“The River Is Blood” in the Admonitions of Ipuwer (Psalm 105)

Bilderesultat for the Admonitions of Ipuwer

Illustration: The Ipuwer Papyrus

The text called The Admonitions of Ipuwer is a lament over the breakdown of society in Egypt, and some compare it to the laments over upheavals found in the Biblical prophets. Ipuwer is most famous in Biblical studies because it contains a line stating that the Nile is blood – and yet people drink from it anyway. This has an obvious historical parallel in the turning of the Nile to blood during the period of the plagues prior to the exodus (Exodus 7:14-25). Psalm 105:29 expresses it this way: “He turned their waters into blood, causing their fish to die.”

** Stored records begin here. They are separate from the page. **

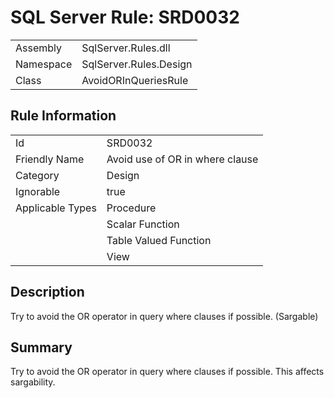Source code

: [This document is automatically generated. All changed made to it WILL be lost]: <>  
  
# SQL Server Rule: SRD0032  
  
|    |    |
|----|----|
| Assembly | SqlServer.Rules.dll   |
| Namespace | SqlServer.Rules.Design |
| Class | AvoidORInQueriesRule |
  
## Rule Information  
  
|    |    |
|----|----|
| Id | SRD0032 |
| Friendly Name | Avoid use of OR in where clause |
| Category | Design |
| Ignorable | true |
| Applicable Types | Procedure  |
|   | Scalar Function |
|   | Table Valued Function |
|   | View |
  
## Description  
  
Try to avoid the OR operator in query where clauses if possible.  (Sargable)  
  
## Summary  
  
Try to avoid the OR operator in query where clauses if possible. This affects sargability.  


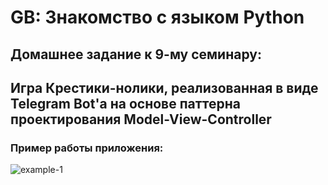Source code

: # GB: Знакомство с языком Python

## Домашнее задание к 9-му семинару:
## Игра Крестики-нолики, реализованная в виде Telegram Bot'а на основе паттерна проектирования Model-View-Controller

### Пример работы приложения:

![example-1](https://user-images.githubusercontent.com/109767480/198291538-e585f336-4b1d-408a-9062-e9609dff1008.png)
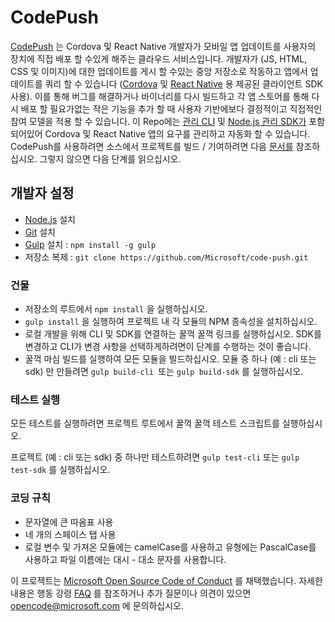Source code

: # CodePush

[CodePush](https://microsoft.github.io/code-push) 는 Cordova 및 React Native 개발자가 모바일 앱 업데이트를 사용자의 장치에 직접 배포 할 수있게 해주는 클라우드 서비스입니다. 개발자가 (JS, HTML, CSS 및 이미지)에 대한 업데이트를 게시 할 수있는 중앙 저장소로 작동하고 앱에서 업데이트를 쿼리 할 수 ​​있습니다 ([Cordova](https://github.com/Microsoft/cordova-plugin-code-push) 및 [React Native](https://github.com/Microsoft/react-native-code-push) 용 제공된 클라이언트 SDK 사용). 이를 통해 버그를 해결하거나 바이너리를 다시 빌드하고 각 앱 스토어를 통해 다시 배포 할 필요가없는 작은 기능을 추가 할 때 사용자 기반에보다 결정적이고 직접적인 참여 모델을 적용 할 수 있습니다.
이 Repo에는 [관리 CLI](https://github.com/Microsoft/code-push/tree/master/cli) 및 [Node.js 관리 SDK가](https://github.com/Microsoft/code-push/tree/master/sdk) 포함되어있어 Cordova 및 React Native 앱의 요구를 관리하고 자동화 할 수 있습니다. CodePush를 사용하려면 소스에서 프로젝트를 빌드 / 기여하려면 다음 [문서를](https://docs.microsoft.com/en-us/appcenter/distribution/codepush/) 참조하십시오. 그렇지 않으면 다음 단계를 읽으십시오.

## 개발자 설정

* [Node.js](https://nodejs.org/) 설치
* [Git](http://www.git-scm.com/) 설치
* [Gulp](https://gulpjs.com/) 설치 : `npm install -g gulp`
* 저장소 복제 : `git clone https://github.com/Microsoft/code-push.git`

### 건물

* 저장소의 루트에서 `npm install` 을 실행하십시오.
* `gulp install` 을 실행하여 프로젝트 내 각 모듈의 NPM 종속성을 설치하십시오.
* 로컬 개발을 위해 CLI 및 SDK를 연결하는 꿀꺽 꿀꺽 링크를 실행하십시오. SDK를 변경하고 CLI가 변경 사항을 선택하게하려면이 단계를 수행하는 것이 좋습니다.
* 꿀꺽 마심 빌드를 실행하여 모든 모듈을 빌드하십시오. 모듈 중 하나 (예 : cli 또는 sdk) 만 만들려면 `gulp build-cli `또는 `gulp build-sdk` 를 실행하십시오.

### 테스트 실행

모든 테스트를 실행하려면 프로젝트 루트에서 꿀꺽 꿀꺽 테스트 스크립트를 실행하십시오.

프로젝트 (예 : cli 또는 sdk) 중 하나만 테스트하려면 `gulp test-cli` 또는 `gulp test-sdk` 를 실행하십시오.

### 코딩 규칙

* 문자열에 큰 따옴표 사용
* 네 개의 스페이스 탭 사용
* 로컬 변수 및 가져온 모듈에는 camelCase를 사용하고 유형에는 PascalCase를 사용하고 파일 이름에는 대시 - 대소 문자를 사용합니다.
  
이 프로젝트는 [Microsoft Open Source Code of Conduct](https://opensource.microsoft.com/codeofconduct/) 를 채택했습니다. 자세한 내용은 행동 강령 [FAQ](https://opensource.microsoft.com/codeofconduct/faq/) 를 참조하거나 추가 질문이나 의견이 있으면 [opencode@microsoft.com](mailto:opencode@microsoft.com) 에 문의하십시오.
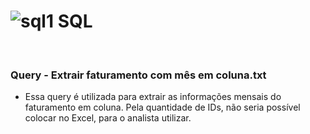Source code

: 
# ![sql1](https://github.com/eusabrina/SQL/assets/67608949/7cc8f2cc-b579-4bb7-8b62-bc747326113d) SQL

<br>

### Query - Extrair faturamento com mês em coluna.txt
- Essa query é utilizada para extrair as informações mensais do faturamento em coluna. Pela quantidade de IDs, não seria possível colocar no Excel, para o analista utilizar.
<br>



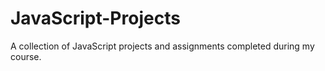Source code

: # JavaScript-Projects
A collection of JavaScript projects and assignments completed during my course.

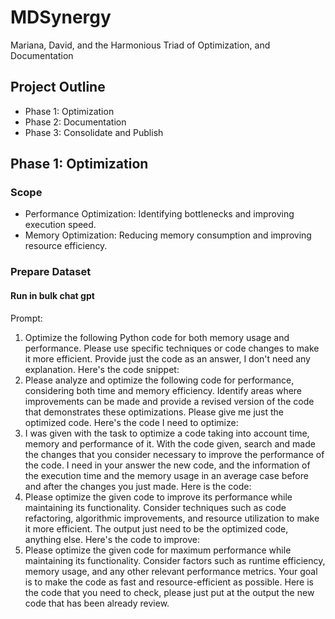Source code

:# MDSynergy
Mariana, David, and the Harmonious Triad of Optimization, and Documentation

## Project Outline
* Phase 1: Optimization
* Phase 2: Documentation
* Phase 3: Consolidate and Publish


## Phase 1: Optimization

### Scope

* Performance Optimization: Identifying bottlenecks and improving execution speed.
* Memory Optimization: Reducing memory consumption and improving resource efficiency.

### Prepare Dataset

#### Run in bulk chat gpt

Prompt:

1. Optimize the following Python code for both memory usage and performance. Please use specific techniques or code changes to make it more efficient. Provide just the code as an answer, I don't need any explanation. Here's the code snippet:
2. Please analyze and optimize the following code for performance, considering both time and memory efficiency. Identify areas where improvements can be made and provide a revised version of the code that demonstrates these optimizations. Please give me just the optimized code. Here's the code I need to optimize:
3. I was given with the task to optimize a code taking into account time, memory and performance of it. With the code given, search and made the changes that you consider necessary to improve the performance of the code. I need in your answer the new code, and the information of the execution time and the memory usage in an average case before and after the changes you just made. Here is the code:
4. Please optimize the given code to improve its performance while maintaining its functionality. Consider techniques such as code refactoring, algorithmic improvements, and resource utilization to make it more efficient. The output just need to be the optimized code, anything else. Here's the code to improve:
5. Please optimize the given code for maximum performance while maintaining its functionality. Consider factors such as runtime efficiency, memory usage, and any other relevant performance metrics. Your goal is to make the code as fast and resource-efficient as possible. Here is the code that you need to check, please just put at the output the new code that has been already review.



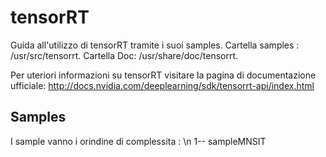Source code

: # tensorRT

Guida all'utilizzo di tensorRT tramite i suoi samples. 
Cartella samples : /usr/src/tensorrt.
Cartella Doc: /usr/share/doc/tensorrt.

Per uteriori informazioni su tensorRT visitare la pagina di documentazione ufficiale:
http://docs.nvidia.com/deeplearning/sdk/tensorrt-api/index.html

## Samples
I sample vanno i orindine di complessita : \n
1-- sampleMNSIT
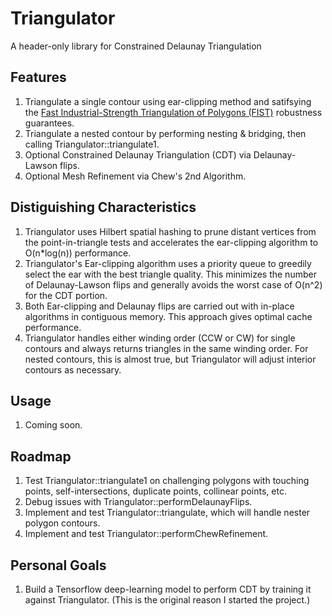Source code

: # Triangulator
A header-only library for Constrained Delaunay Triangulation


## Features

1. Triangulate a single contour using ear-clipping method and satifsying the [Fast Industrial-Strength Triangulation of Polygons (FIST)](http://www.cosy.sbg.ac.at/~held/projects/triang/triang.html) robustness guarantees.
2. Triangulate a nested contour by performing nesting & bridging, then calling Triangulator::triangulate1.
3. Optional Constrained Delaunay Triangulation (CDT) via Delaunay-Lawson flips.
4. Optional Mesh Refinement via Chew's 2nd Algorithm.


## Distiguishing Characteristics

1. Triangulator uses Hilbert spatial hashing to prune distant vertices from the point-in-triangle tests and accelerates the ear-clipping algorithm to O(n*log(n)) performance.
2. Triangulator's Ear-clipping algorithm uses a priority queue to greedily select the ear with the best triangle quality.  This minimizes the number of Delaunay-Lawson flips and generally avoids the worst case of O(n^2) for the CDT portion.
3. Both Ear-clipping and Delaunay flips are carried out with in-place algorithms in contiguous memory.  This approach gives optimal cache performance.
4. Triangulator handles either winding order (CCW or CW) for single contours and always returns triangles in the same winding order.  For nested contours, this is almost true, but Triangulator will adjust interior contours as necessary.


## Usage

1. Coming soon.


## Roadmap

1. Test Triangulator::triangulate1 on challenging polygons with touching points, self-intersections, duplicate points, collinear points, etc.
2. Debug issues with Triangulator::performDelaunayFlips.
3. Implement and test Triangulator::triangulate, which will handle nester polygon contours.
4. Implement and test Triangulator::performChewRefinement.


## Personal Goals

1. Build a Tensorflow deep-learning model to perform CDT by training it against Triangulator.  (This is the original reason I started the project.)
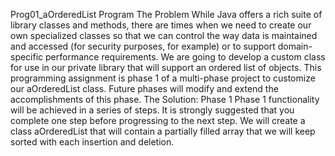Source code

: Prog01_aOrderedList Program
The Problem
While Java offers a rich suite of library classes and methods, there are times when we need to create our own specialized classes so that we can control the way data is maintained and accessed (for security purposes, for example) or to support domain-specific performance requirements.
We are going to develop a custom class for use in our private library that will support an ordered list of objects. This programming assignment is phase 1 of a multi-phase project to customize our aOrderedList class. Future phases will modify and extend the accomplishments of this phase.
The Solution: Phase 1
Phase 1 functionality will be achieved in a series of steps. It is strongly suggested that you complete one step before progressing to the next step.
We will create a class aOrderedList that will contain a partially filled array that we will keep sorted with each insertion and deletion.

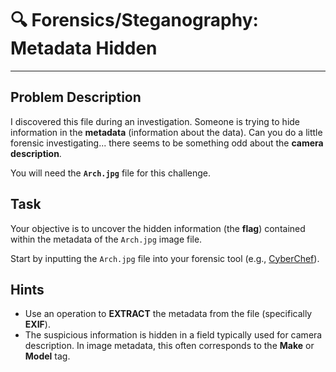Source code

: # 🔍 Forensics/Steganography: Metadata Hidden

---

## Problem Description

I discovered this file during an investigation. Someone is trying to hide information in the **metadata** (information about the data). Can you do a little forensic investigating... there seems to be something odd about the **camera description**.

You will need the **`Arch.jpg`** file for this challenge.

## Task

Your objective is to uncover the hidden information (the **flag**) contained within the metadata of the `Arch.jpg` image file.

Start by inputting the `Arch.jpg` file into your forensic tool (e.g., [CyberChef](https://gchq.github.io/CyberChef/)).

## Hints

* Use an operation to **EXTRACT** the metadata from the file (specifically **EXIF**).
* The suspicious information is hidden in a field typically used for camera description. In image metadata, this often corresponds to the **Make** or **Model** tag.
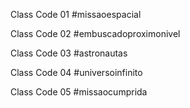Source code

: Class Code 01
#missaoespacial

Class Code 02
#embuscadoproximonivel

Class Code 03
#astronautas

Class Code 04
#universoinfinito

Class Code 05
#missaocumprida
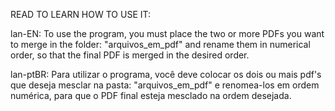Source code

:READ TO LEARN HOW TO USE IT:

lan-EN:
To use the program, you must place the two or more PDFs you want to merge in the folder: "arquivos_em_pdf" and rename them in numerical order, so that the final PDF is merged in the desired order.

lan-ptBR:
Para utilizar o programa, você deve colocar os dois ou mais pdf's que deseja mesclar na pasta: "arquivos_em_pdf" e renomea-los em ordem numérica, para que o PDF final esteja mesclado na ordem desejada.
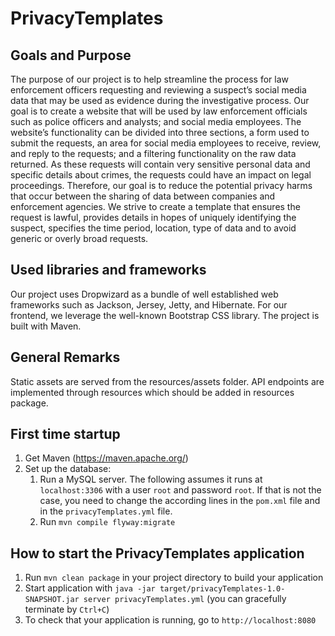 # PrivacyTemplates
## Goals and Purpose
The purpose of our project is to help streamline the process for law enforcement officers requesting and reviewing a suspect’s social media data that may be used as evidence during the investigative process. Our goal is to create a website that will be used by law enforcement officials such as police officers and analysts; and social media employees.  The website’s functionality can be divided into three sections,  a form used to submit the requests, an area for social media employees to receive, review, and reply to the requests; and a filtering functionality on the raw data returned.  As these requests will contain very sensitive personal data and specific details about crimes, the requests could have an impact on legal proceedings. Therefore, our goal is to reduce the potential privacy harms that occur between the sharing of data between companies and enforcement agencies. We strive to create a template that ensures the request is lawful, provides details in hopes of uniquely identifying the suspect, specifies the time period, location, type of data and to avoid generic or overly broad requests.

## Used libraries and frameworks
Our project uses Dropwizard as a bundle of well established web frameworks such as Jackson, Jersey, Jetty, and Hibernate.
For our frontend, we leverage the well-known Bootstrap CSS library.
The project is built with Maven.

## General Remarks
Static assets are served from the resources/assets folder.
API endpoints are implemented through resources which should be added in resources package. 

## First time startup
1. Get Maven (https://maven.apache.org/)
2. Set up the database:
    1. Run a MySQL server. The following assumes it runs at `localhost:3306` with a user `root` and password `root`. If that is not the case, you need to change the according lines in the `pom.xml` file and in the `privacyTemplates.yml` file.
    2. Run `mvn compile flyway:migrate`

## How to start the PrivacyTemplates application
1. Run `mvn clean package` in your project directory to build your application
1. Start application with `java -jar target/privacyTemplates-1.0-SNAPSHOT.jar server privacyTemplates.yml` (you can gracefully terminate by `Ctrl+C`)
1. To check that your application is running, go to `http://localhost:8080`
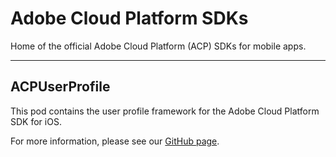# Adobe Cloud Platform SDKs
Home of the official Adobe Cloud Platform (ACP) SDKs for mobile apps.

<hr>

## ACPUserProfile

This pod contains the user profile framework for the Adobe Cloud Platform SDK for iOS.

For more information, please see our [GitHub page](https://github.com/Adobe-Marketing-Cloud/acp-sdks).

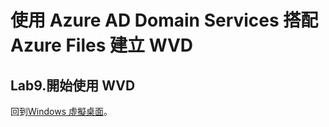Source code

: # 使用 Azure AD Domain Services 搭配 Azure Files 建立 WVD

## Lab9.開始使用 WVD

回到[Windows 虛擬桌面](https://github.com/BrianHsing/Azure-Windows-Virtual-Desktop)。<br>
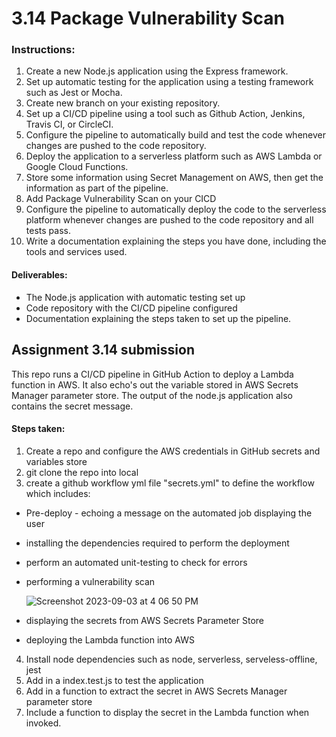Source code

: # 3.14 Package Vulnerability Scan


### Instructions:

1. Create a new Node.js application using the Express framework.
2. Set up automatic testing for the application using a testing framework such as Jest or Mocha.
3. Create new branch on your existing repository.
4. Set up a CI/CD pipeline using a tool such as Github Action, Jenkins, Travis CI, or CircleCI.
5. Configure the pipeline to automatically build and test the code whenever changes are pushed to the code repository.
6. Deploy the application to a serverless platform such as AWS Lambda or Google Cloud Functions.
7. Store some information using Secret Management on AWS, then get the information as part of the pipeline.
8. Add Package Vulnerability Scan on your CICD
9. Configure the pipeline to automatically deploy the code to the serverless platform whenever changes are pushed to the code repository and all tests pass.
10. Write a documentation explaining the steps you have done, including the tools and services used.

#### Deliverables:

- The Node.js application with automatic testing set up
- Code repository with the CI/CD pipeline configured
- Documentation explaining the steps taken to set up the pipeline.

## Assignment 3.14 submission

This repo runs a CI/CD pipeline in GitHub Action to deploy a Lambda function in AWS.  It also echo's out the variable stored in AWS Secrets Manager parameter store.  The output of the node.js application also contains the secret message.

#### Steps taken:
1. Create a repo and configure the AWS credentials in GitHub secrets and variables store
2. git clone the repo into local
3. create a github workflow yml file "secrets.yml" to define the workflow which includes:
- Pre-deploy - echoing a message on the automated job displaying the user 
- installing the dependencies required to perform the deployment
- perform an automated unit-testing to check for errors
- performing a vulnerability scan

  ![Screenshot 2023-09-03 at 4 06 50 PM](https://github.com/vincent8055/3.14_package_scan/assets/127754761/9f914def-6dda-4a7e-a333-d549d1fccf8c)

- displaying the secrets from AWS Secrets Parameter Store
- deploying the Lambda function into AWS
4. Install node dependencies such as node, serverless, serveless-offline, jest
5. Add in a index.test.js to test the application
6. Add in a function to extract the secret in AWS Secrets Manager parameter store
7. Include a function to display the secret in the Lambda function when invoked.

Although the date of the composition of Ipuwer is unknown, this lament was probably written long before the exodus and thus is not describing the Biblical event. The expression that the Nile “turned to blood” in Ipuwer may help us to understand what the term would have meant to ancient readers. The implication does not appear to have been that of the river literally full of blood but more likely that the water was so polluted as to have been barely usable.

Another theory is that this is an allegory of many people dying in Egypt, and that somehow some people contributed to this, perhaps unknowingly, hence they kept on drinking the blood/water.